• ACTION ITEM:
Find the line containing "there's an error in yourself, you call err." in the listing below. Repeat it exactly, along with each following line up to and including the one containing "by inwhere.".

************

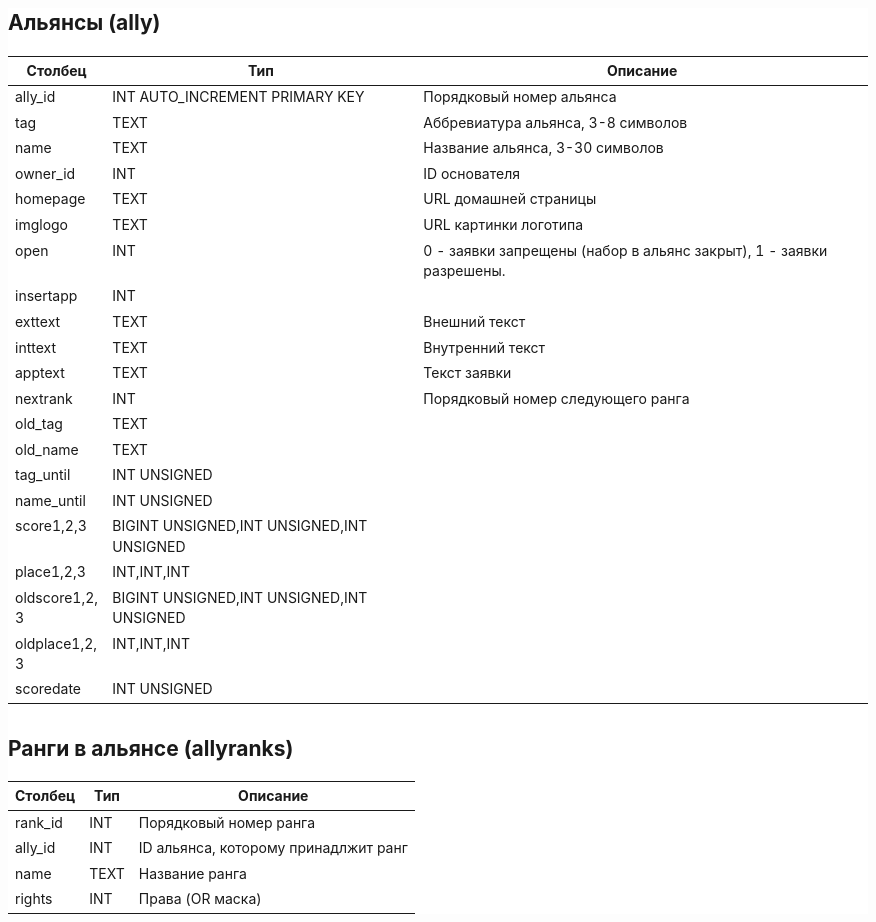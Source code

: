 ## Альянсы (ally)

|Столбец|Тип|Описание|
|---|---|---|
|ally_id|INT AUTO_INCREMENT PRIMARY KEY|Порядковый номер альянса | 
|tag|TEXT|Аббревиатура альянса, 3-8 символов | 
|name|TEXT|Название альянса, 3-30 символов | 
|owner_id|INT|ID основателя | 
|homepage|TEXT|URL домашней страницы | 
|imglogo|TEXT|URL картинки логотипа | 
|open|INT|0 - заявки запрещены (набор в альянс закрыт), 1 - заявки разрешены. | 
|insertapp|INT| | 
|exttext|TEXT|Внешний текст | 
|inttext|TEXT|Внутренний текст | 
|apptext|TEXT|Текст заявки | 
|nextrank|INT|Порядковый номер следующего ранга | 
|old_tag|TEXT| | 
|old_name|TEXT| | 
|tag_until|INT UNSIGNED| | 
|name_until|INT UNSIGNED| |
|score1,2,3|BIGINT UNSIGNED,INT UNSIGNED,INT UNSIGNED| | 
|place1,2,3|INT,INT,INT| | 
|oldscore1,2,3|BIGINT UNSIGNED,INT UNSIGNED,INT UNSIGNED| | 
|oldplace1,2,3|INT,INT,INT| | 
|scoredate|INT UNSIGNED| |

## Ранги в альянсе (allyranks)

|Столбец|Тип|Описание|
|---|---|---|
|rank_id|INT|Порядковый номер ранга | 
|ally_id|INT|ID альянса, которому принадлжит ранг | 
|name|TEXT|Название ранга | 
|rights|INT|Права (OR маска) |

************

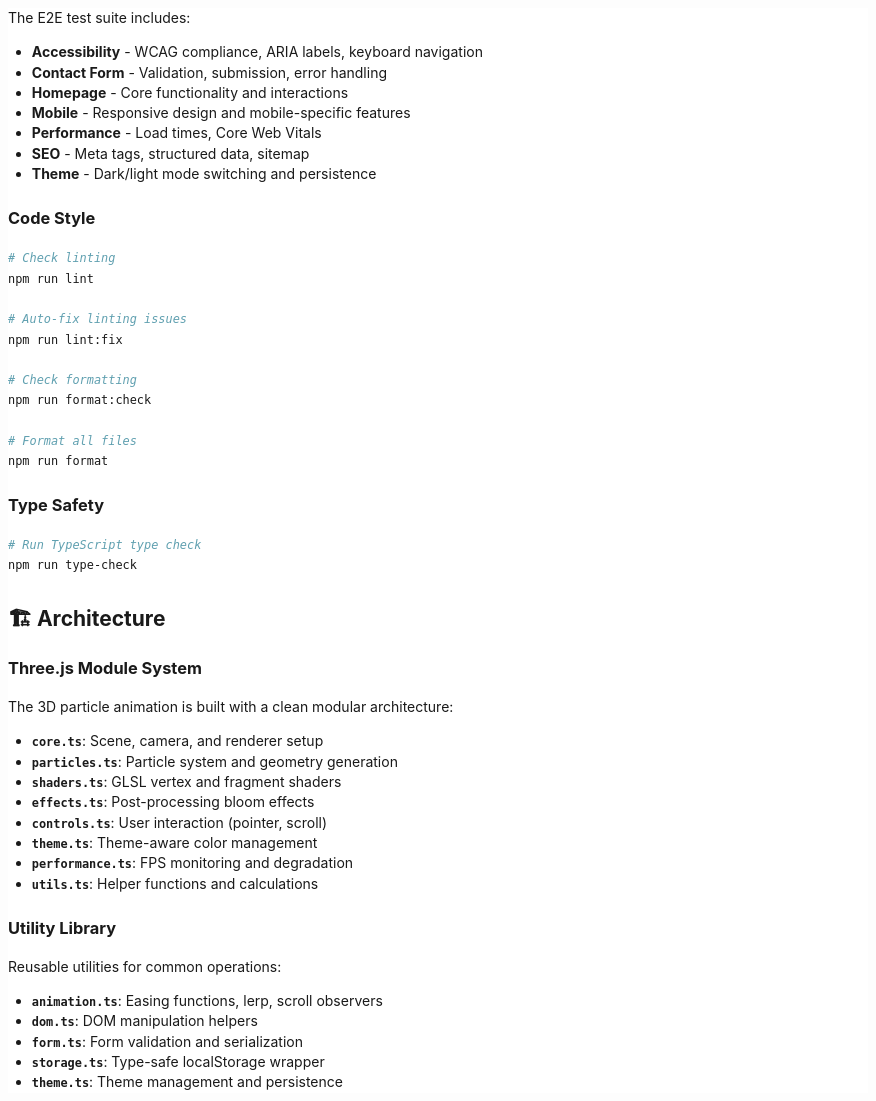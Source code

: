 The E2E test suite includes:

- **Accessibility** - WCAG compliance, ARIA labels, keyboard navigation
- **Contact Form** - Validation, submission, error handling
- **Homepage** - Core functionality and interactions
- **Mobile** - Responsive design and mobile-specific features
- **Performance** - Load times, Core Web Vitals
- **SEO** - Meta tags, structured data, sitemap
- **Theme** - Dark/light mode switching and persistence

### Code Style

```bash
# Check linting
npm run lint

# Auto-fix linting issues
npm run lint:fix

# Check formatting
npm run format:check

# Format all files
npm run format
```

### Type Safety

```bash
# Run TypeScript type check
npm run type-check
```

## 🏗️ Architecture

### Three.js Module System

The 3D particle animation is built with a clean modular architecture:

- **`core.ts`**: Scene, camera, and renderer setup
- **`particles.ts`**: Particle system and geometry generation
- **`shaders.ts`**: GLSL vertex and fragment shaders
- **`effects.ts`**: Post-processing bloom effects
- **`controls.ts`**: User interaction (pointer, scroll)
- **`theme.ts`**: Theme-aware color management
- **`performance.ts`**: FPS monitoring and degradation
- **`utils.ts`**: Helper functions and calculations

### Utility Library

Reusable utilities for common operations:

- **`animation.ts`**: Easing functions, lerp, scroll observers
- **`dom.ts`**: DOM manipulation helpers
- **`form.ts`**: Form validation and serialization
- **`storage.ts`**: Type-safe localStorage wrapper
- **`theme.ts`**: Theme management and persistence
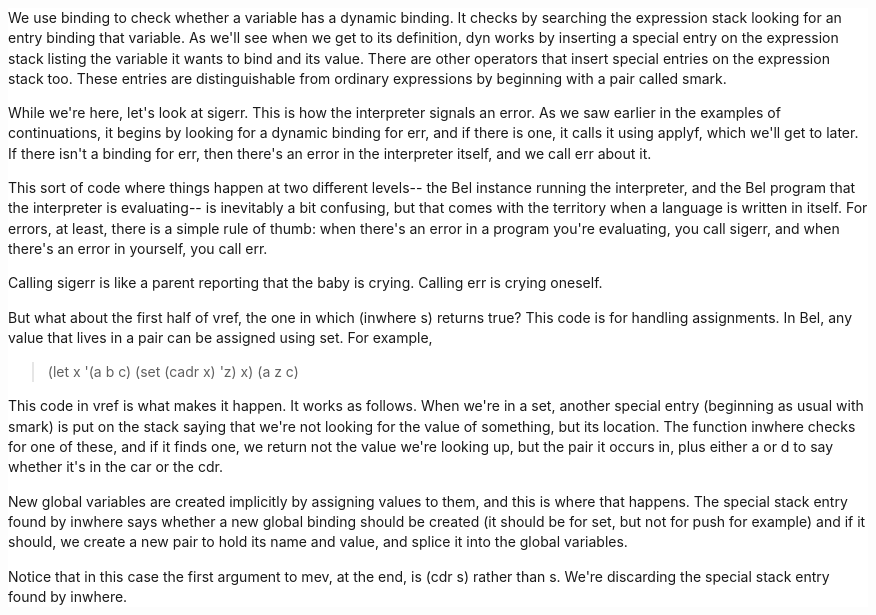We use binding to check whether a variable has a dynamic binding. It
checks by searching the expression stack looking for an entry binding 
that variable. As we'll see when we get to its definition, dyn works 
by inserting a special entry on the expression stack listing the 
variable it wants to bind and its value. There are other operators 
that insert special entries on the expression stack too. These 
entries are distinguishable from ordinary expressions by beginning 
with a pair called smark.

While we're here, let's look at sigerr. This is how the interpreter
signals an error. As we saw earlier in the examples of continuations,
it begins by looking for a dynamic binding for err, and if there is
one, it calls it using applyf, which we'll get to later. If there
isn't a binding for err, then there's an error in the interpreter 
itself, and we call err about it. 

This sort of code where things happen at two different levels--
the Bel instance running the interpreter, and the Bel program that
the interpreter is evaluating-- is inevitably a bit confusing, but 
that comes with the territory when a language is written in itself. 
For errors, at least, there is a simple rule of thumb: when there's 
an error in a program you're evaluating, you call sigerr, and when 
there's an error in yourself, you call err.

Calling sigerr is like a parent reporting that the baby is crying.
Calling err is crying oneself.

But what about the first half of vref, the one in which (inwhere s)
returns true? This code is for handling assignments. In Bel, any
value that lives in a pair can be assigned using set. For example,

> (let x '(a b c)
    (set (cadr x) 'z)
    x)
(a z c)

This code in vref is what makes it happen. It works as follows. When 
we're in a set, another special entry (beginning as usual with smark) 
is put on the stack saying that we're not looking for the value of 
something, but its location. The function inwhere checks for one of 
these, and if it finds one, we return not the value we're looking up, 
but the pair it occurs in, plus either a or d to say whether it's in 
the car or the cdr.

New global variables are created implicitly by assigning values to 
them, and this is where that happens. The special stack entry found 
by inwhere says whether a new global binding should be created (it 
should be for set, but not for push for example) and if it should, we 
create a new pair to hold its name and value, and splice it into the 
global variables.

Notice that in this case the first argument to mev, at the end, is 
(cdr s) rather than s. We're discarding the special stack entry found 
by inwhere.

************

• SOLUTION:
there's an error in yourself, you call err.

Calling sigerr is like a parent reporting that the baby is crying.
Calling err is crying oneself.

But what about the first half of vref, the one in which (inwhere s)
returns true? This code is for handling assignments. In Bel, any
value that lives in a pair can be assigned using set. For example,

> (let x '(a b c)
    (set (cadr x) 'z)
    x)
(a z c)

This code in vref is what makes it happen. It works as follows. When 
we're in a set, another special entry (beginning as usual with smark) 
is put on the stack saying that we're not looking for the value of 
something, but its location. The function inwhere checks for one of 
these, and if it finds one, we return not the value we're looking up, 
but the pair it occurs in, plus either a or d to say whether it's in 
the car or the cdr.

New global variables are created implicitly by assigning values to 
them, and this is where that happens. The special stack entry found 
by inwhere says whether a new global binding should be created (it 
should be for set, but not for push for example) and if it should, we 
create a new pair to hold its name and value, and splice it into the 
global variables.

Notice that in this case the first argument to mev, at the end, is 
(cdr s) rather than s. We're discarding the special stack entry found 
by inwhere.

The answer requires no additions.